Pascal Cervo, feu secret

« Je n’ai pas une grande gueule, je ne tiens pas à attirer l’attention en société et, du coup, je m’entends dire régulièrement que je n’ai pas l’air d’un acteur, que je “ne fais pas” acteur. » Dans une interview donnée à Libération en 2011, Pascal Cervo se désolait de renvoyer une image un peu passe-partout.


« Je n’ai pas une grande gueule, je ne tiens pas à attirer l’attention en société et, du coup, je m’entends dire régulièrement que je n’ai pas l’air d’un acteur, que je “ne fais pas” acteur. » Dans une interview donnée à Libération en 2011, Pascal Cervo se désolait de renvoyer une image un peu passe-partout.
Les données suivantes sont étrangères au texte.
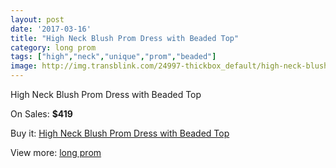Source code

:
```yaml
---
layout: post
date: '2017-03-16'
title: "High Neck Blush Prom Dress with Beaded Top"
category: long prom
tags: ["high","neck","unique","prom","beaded"]
image: http://img.transblink.com/24997-thickbox_default/high-neck-blush-prom-dress-with-beaded-top.jpg
---
```

High Neck Blush Prom Dress with Beaded Top

On Sales: **$419**
<a href="https://www.transblink.com/en/long-prom/7882-high-neck-blush-prom-dress-with-beaded-top.html"><amp-img layout="responsive" width="600" height="600" src="//img.transblink.com/24997-thickbox_default/high-neck-blush-prom-dress-with-beaded-top.jpg" alt="High Neck Blush Prom Dress with Beaded Top 0" /></a>
<a href="https://www.transblink.com/en/long-prom/7882-high-neck-blush-prom-dress-with-beaded-top.html"><amp-img layout="responsive" width="600" height="600" src="//img.transblink.com/25001-thickbox_default/high-neck-blush-prom-dress-with-beaded-top.jpg" alt="High Neck Blush Prom Dress with Beaded Top 1" /></a>
<a href="https://www.transblink.com/en/long-prom/7882-high-neck-blush-prom-dress-with-beaded-top.html"><amp-img layout="responsive" width="600" height="600" src="//img.transblink.com/25000-thickbox_default/high-neck-blush-prom-dress-with-beaded-top.jpg" alt="High Neck Blush Prom Dress with Beaded Top 2" /></a>
<a href="https://www.transblink.com/en/long-prom/7882-high-neck-blush-prom-dress-with-beaded-top.html"><amp-img layout="responsive" width="600" height="600" src="//img.transblink.com/24999-thickbox_default/high-neck-blush-prom-dress-with-beaded-top.jpg" alt="High Neck Blush Prom Dress with Beaded Top 3" /></a>
<a href="https://www.transblink.com/en/long-prom/7882-high-neck-blush-prom-dress-with-beaded-top.html"><amp-img layout="responsive" width="600" height="600" src="//img.transblink.com/24998-thickbox_default/high-neck-blush-prom-dress-with-beaded-top.jpg" alt="High Neck Blush Prom Dress with Beaded Top 4" /></a>

Buy it: [High Neck Blush Prom Dress with Beaded Top](https://www.transblink.com/en/long-prom/7882-high-neck-blush-prom-dress-with-beaded-top.html "High Neck Blush Prom Dress with Beaded Top")

View more: [long prom](https://www.transblink.com/en/58-long-prom "long prom")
L’œil rieur, arborant une barbe qui donne à son visage un caractère moins doux et moins poupin que dans ses films, l’acteur de 38 ans nous confie qu’il n’entend plus tellement cet injuste reproche aujourd’hui. Mais, dans le café du Ve arrondissement où a lieu notre rencontre, il s’étonne que le photographe ne sache pas qui il est ni dans quoi il a joué. Pas fâché pour autant, l’acteur s’installe devant l’objectif avec assurance. Il semble loin le personnage de Marc, cet ado tourmenté par ses désirs, grâce auquel on l’a découvert en 1994 dans Les Amoureux de Catherine Corsini.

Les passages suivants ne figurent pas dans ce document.